§ WHAT THE TASK ASKS: Could you set down exactly the lines in the records below between the line holding "Неуверенность исчезла под" and the line holding "Ещё в броне", inclusive?

§ THE DATA:
= Beginning of Section =

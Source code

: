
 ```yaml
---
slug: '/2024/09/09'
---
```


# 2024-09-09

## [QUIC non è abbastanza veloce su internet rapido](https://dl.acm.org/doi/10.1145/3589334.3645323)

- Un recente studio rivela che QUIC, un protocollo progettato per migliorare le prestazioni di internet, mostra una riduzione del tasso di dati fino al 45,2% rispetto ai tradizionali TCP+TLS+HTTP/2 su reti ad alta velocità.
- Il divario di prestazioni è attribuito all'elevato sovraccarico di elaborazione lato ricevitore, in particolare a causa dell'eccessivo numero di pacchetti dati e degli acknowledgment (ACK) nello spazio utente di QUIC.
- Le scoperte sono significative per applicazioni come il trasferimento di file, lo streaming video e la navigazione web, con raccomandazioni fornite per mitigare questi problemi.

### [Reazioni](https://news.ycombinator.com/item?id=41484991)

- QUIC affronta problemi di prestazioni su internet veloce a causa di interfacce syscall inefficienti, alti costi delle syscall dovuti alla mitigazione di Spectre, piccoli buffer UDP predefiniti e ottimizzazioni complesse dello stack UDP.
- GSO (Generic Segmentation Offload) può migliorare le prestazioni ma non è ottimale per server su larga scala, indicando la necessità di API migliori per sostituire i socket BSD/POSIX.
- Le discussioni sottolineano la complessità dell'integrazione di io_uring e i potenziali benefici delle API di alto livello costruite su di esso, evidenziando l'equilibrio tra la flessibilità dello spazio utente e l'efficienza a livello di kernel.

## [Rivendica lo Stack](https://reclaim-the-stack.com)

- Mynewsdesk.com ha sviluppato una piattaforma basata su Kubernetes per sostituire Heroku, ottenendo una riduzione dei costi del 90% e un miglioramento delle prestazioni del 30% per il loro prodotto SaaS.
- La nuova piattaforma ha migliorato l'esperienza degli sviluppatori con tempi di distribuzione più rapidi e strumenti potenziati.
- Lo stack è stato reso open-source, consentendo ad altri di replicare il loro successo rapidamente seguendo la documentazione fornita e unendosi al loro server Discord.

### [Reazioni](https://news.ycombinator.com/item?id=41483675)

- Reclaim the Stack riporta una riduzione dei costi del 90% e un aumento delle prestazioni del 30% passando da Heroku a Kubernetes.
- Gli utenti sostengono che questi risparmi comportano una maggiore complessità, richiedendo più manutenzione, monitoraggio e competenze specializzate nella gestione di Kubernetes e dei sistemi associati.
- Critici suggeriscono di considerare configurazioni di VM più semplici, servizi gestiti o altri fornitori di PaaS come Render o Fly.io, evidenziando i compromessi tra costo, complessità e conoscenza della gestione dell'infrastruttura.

= End of Section =
= Beginning of Section =

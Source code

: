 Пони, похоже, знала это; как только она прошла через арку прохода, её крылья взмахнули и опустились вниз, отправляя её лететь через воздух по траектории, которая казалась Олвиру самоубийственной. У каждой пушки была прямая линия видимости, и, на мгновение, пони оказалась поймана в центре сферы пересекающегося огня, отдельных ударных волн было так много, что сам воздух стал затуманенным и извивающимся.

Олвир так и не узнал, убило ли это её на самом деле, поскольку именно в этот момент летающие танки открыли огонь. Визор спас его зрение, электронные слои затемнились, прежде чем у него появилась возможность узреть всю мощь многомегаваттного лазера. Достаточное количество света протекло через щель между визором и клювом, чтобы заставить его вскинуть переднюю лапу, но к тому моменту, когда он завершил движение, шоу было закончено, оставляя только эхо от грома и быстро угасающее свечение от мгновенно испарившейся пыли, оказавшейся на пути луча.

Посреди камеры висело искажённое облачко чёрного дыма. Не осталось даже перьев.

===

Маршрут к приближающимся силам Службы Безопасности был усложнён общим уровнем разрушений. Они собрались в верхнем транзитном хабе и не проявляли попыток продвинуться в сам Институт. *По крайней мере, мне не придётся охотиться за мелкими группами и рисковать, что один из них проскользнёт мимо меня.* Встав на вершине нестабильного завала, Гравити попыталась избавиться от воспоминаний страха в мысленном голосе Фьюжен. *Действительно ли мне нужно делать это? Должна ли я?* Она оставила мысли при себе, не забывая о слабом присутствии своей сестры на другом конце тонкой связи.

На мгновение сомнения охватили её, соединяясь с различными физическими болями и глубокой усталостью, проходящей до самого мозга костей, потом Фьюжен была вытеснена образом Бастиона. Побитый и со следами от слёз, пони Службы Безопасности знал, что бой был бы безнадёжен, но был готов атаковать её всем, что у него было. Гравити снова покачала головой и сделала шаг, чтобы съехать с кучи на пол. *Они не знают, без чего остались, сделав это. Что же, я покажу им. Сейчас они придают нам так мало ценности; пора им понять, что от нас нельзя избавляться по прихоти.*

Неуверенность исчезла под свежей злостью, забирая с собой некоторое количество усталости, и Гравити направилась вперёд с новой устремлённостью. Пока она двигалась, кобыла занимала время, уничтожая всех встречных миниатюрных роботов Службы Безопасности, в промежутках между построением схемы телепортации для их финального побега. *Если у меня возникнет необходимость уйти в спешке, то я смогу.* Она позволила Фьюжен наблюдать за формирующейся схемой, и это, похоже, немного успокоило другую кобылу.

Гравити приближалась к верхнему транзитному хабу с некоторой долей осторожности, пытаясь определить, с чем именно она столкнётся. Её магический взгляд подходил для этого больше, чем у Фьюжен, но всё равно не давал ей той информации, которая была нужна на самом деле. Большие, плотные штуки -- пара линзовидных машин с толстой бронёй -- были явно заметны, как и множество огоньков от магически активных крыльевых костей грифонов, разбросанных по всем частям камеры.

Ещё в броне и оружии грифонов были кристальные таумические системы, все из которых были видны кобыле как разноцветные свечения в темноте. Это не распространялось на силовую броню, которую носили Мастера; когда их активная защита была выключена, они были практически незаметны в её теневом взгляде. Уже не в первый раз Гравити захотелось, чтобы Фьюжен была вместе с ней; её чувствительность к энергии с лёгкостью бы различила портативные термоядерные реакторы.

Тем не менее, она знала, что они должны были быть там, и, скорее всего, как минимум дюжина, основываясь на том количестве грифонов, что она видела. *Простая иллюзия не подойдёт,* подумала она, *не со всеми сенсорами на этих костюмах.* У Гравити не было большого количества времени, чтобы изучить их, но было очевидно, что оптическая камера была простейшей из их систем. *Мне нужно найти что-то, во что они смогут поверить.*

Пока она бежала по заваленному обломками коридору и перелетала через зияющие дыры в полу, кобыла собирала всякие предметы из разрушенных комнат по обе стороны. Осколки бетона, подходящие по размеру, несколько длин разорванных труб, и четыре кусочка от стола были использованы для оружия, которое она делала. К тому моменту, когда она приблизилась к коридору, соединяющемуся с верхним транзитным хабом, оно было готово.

= End of Section =

§ SOLUTION FOR THIS TASK:
Неуверенность исчезла под свежей злостью, забирая с собой некоторое количество усталости, и Гравити направилась вперёд с новой устремлённостью. Пока она двигалась, кобыла занимала время, уничтожая всех встречных миниатюрных роботов Службы Безопасности, в промежутках между построением схемы телепортации для их финального побега. *Если у меня возникнет необходимость уйти в спешке, то я смогу.* Она позволила Фьюжен наблюдать за формирующейся схемой, и это, похоже, немного успокоило другую кобылу.

Гравити приближалась к верхнему транзитному хабу с некоторой долей осторожности, пытаясь определить, с чем именно она столкнётся. Её магический взгляд подходил для этого больше, чем у Фьюжен, но всё равно не давал ей той информации, которая была нужна на самом деле. Большие, плотные штуки -- пара линзовидных машин с толстой бронёй -- были явно заметны, как и множество огоньков от магически активных крыльевых костей грифонов, разбросанных по всем частям камеры.

Ещё в броне и оружии грифонов были кристальные таумические системы, все из которых были видны кобыле как разноцветные свечения в темноте. Это не распространялось на силовую броню, которую носили Мастера; когда их активная защита была выключена, они были практически незаметны в её теневом взгляде. Уже не в первый раз Гравити захотелось, чтобы Фьюжен была вместе с ней; её чувствительность к энергии с лёгкостью бы различила портативные термоядерные реакторы.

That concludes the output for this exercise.